Berkeley Lab Cracks Code on How Corals Survive and Thrive
Scientists at UC Berkeley solved a 500-million-year mystery about how algae live inside coral cells, a discovery that could save dying reefs worldwide. The breakthrough came from a first-of-its-kind lab where corals spawn year-round instead of once annually.
Scientists just figured out how coral reefs became the rainforests of the sea, and the answer could help save them from extinction.
Researchers at UC Berkeley discovered exactly how tiny algae survive inside coral cells, turning what should be a death trap into a thriving partnership. This relationship transformed corals from simple animals into master reef builders that support a quarter of all ocean life.
The breakthrough happened because assistant professor Phillip Cleves built something remarkable: a saltwater nursery where corals spawn throughout the year. In nature, corals on the Great Barrier Reef release their eggs and sperm just once annually during a full moon in November, making genetic research nearly impossible.
Cleves and his team manipulated light and temperature to trick different coral groups into spawning every few months. This gave them endless opportunities to run experiments that would have taken decades otherwise.
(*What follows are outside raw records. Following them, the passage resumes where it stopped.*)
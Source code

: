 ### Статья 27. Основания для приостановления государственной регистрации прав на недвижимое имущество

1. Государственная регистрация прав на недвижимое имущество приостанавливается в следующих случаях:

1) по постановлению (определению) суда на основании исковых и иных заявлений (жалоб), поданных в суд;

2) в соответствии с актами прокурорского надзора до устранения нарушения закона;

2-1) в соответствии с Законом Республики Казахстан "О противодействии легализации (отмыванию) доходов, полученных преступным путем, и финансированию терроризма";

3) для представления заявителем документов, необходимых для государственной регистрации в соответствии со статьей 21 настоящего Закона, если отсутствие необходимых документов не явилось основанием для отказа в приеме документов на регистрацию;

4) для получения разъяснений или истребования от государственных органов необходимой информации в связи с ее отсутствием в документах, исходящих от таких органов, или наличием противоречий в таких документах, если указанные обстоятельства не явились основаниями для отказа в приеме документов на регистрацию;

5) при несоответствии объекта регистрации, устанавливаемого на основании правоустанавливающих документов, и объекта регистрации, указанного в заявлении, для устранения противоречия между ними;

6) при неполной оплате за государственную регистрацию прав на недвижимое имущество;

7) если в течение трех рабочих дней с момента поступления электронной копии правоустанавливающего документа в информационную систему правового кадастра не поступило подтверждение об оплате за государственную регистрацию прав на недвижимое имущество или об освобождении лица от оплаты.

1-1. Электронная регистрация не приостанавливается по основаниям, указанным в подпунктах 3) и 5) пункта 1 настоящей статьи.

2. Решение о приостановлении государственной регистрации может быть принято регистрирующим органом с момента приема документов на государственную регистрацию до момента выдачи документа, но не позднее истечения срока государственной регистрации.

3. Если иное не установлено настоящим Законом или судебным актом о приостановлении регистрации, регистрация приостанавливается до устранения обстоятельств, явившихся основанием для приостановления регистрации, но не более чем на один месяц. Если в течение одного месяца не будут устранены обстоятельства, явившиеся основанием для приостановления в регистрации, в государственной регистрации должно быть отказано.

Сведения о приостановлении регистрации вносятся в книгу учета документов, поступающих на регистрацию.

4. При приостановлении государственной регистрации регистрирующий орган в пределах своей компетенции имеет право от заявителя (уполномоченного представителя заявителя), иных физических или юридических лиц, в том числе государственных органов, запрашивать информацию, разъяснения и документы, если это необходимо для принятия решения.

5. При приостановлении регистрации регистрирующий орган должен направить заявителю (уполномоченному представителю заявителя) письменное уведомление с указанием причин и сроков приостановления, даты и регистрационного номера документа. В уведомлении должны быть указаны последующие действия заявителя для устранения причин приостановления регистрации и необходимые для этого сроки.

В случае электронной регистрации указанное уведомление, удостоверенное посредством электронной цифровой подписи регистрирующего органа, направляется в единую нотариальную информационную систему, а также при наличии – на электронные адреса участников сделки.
What they found challenges everything scientists thought they knew. The algae aren't peaceful guests invited into special compartments inside coral cells. Instead, they're clever survivors that figured out how to live inside lysosomes, the cellular organs that normally digest and destroy invaders.
"Parasites basically trick cells to do what they want," Cleves explained. "The algae are hijacking the nutrient centers of the cells and acting like food that just never gets digested because they can fix carbon and make glucose from photosynthesis."
The team identified over 200 proteins involved in this relationship, including one that transports bicarbonate to feed the algae carbon dioxide for photosynthesis. Using CRISPR gene editing on lab-grown corals, they proved this transporter is essential for the partnership to work.
The algae pump out glucose to feed the coral. The coral provides shelter and nutrients for the algae. Both thrive together, creating the massive reef structures that protect coastlines and sustain millions of species.
Why This Inspires
This discovery matters beyond understanding an ancient partnership. Warming oceans are causing algae to abandon corals in massive bleaching events, turning vibrant reefs into lifeless skeletons. Understanding exactly how this relationship works at the molecular level gives scientists new targets for intervention.
Cleves is now investigating which proteins break down under heat stress and why the partnership fails. If researchers can identify the weak points, they might find ways to strengthen the bond between algae and coral or help them reunite after bleaching events.
The year-round spawning lab itself represents a revolution in coral research, turning a field limited by nature's schedule into one where breakthroughs can happen continuously.
After 500 million years together, we finally understand how corals and algae became one of nature's most successful teams—and that knowledge might be exactly what we need to keep that partnership alive.